# Work item
Among the entries below, tally each line where the word "diseño" appears and state only the total.

Data items:

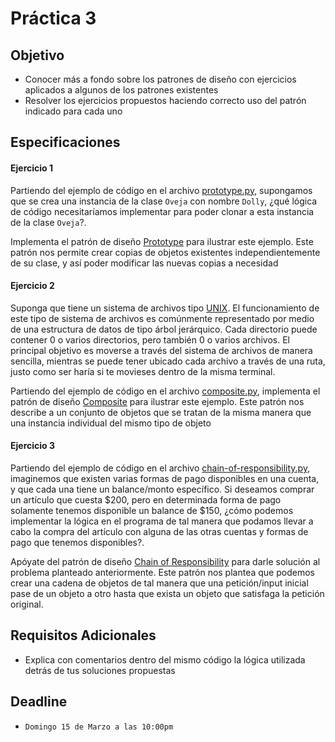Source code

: # Práctica 3

## Objetivo

* Conocer más a fondo sobre los patrones de diseño con ejercicios aplicados a  algunos de los patrones existentes
* Resolver los ejercicios propuestos haciendo correcto uso del patrón indicado para cada uno

## Especificaciones

#### Ejercicio 1

Partiendo del ejemplo de código en el archivo [prototype.py](prototype.py), supongamos que se crea una instancia de la clase `Oveja`  con nombre `Dolly`, ¿qué lógica de código necesitaríamos implementar para poder clonar a esta instancia de la clase `Oveja`?.

Implementa el patrón de diseño [Prototype](https://sourcemaking.com/design_patterns/prototype) para ilustrar este ejemplo. Este patrón nos permite crear copias de objetos existentes independientemente de su clase, y así poder modificar las nuevas copias a necesidad

#### Ejercicio 2

Suponga que tiene un sistema de archivos tipo [UNIX](http://math.uprm.edu/~luis/courses/unix/images/jerarquia.gif). El funcionamiento de este tipo de sistema de archivos es comúnmente representado por medio de una estructura de datos de tipo árbol jerárquico. Cada directorio puede contener 0 o varios directorios, pero también 0 o varios archivos. El principal objetivo es moverse a través del sistema de archivos de manera sencilla, mientras se puede tener ubicado cada archivo a través de una ruta, justo como ser haría si te movieses dentro de la misma terminal.

Partiendo del ejemplo de código en el archivo [composite.py](composite.py), implementa el patrón de diseño [Composite](https://sourcemaking.com/design_patterns/composite) para ilustrar este ejemplo. Este patrón nos describe a un conjunto de objetos que se tratan de la misma manera que una instancia individual del mismo tipo de objeto

#### Ejercicio 3

Partiendo del ejemplo de código en el archivo [chain-of-responsibility.py](chain-of-responsibility.py), imaginemos que existen varias formas de pago disponibles en una cuenta, y que cada una tiene un balance/monto específico. Si deseamos comprar un artículo que cuesta $200, pero en determinada forma de pago solamente tenemos disponible un balance de $150, ¿cómo podemos implementar la lógica en el programa de tal manera que podamos llevar a cabo la compra del artículo con alguna de las otras cuentas y formas de pago que tenemos disponibles?.

Apóyate del patrón de diseño [Chain of Responsibility](https://sourcemaking.com/design_patterns/chain_of_responsibility) para darle solución al problema planteado anteriormente. Este patrón nos plantea que podemos crear una cadena de objetos de tal manera que una petición/input inicial pase de un objeto a otro hasta que exista un objeto que satisfaga la petición original.

## Requisitos Adicionales

* Explica con comentarios dentro del mismo código la lógica utilizada detrás de tus soluciones propuestas

## Deadline

* `Domingo 15 de Marzo a las 10:00pm`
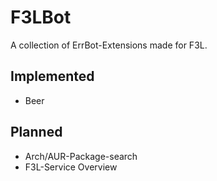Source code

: # F3LBot #

A collection of ErrBot-Extensions made for F3L.

## Implemented ##

* Beer

## Planned ##

* Arch/AUR-Package-search
* F3L-Service Overview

# Output for this exercise
4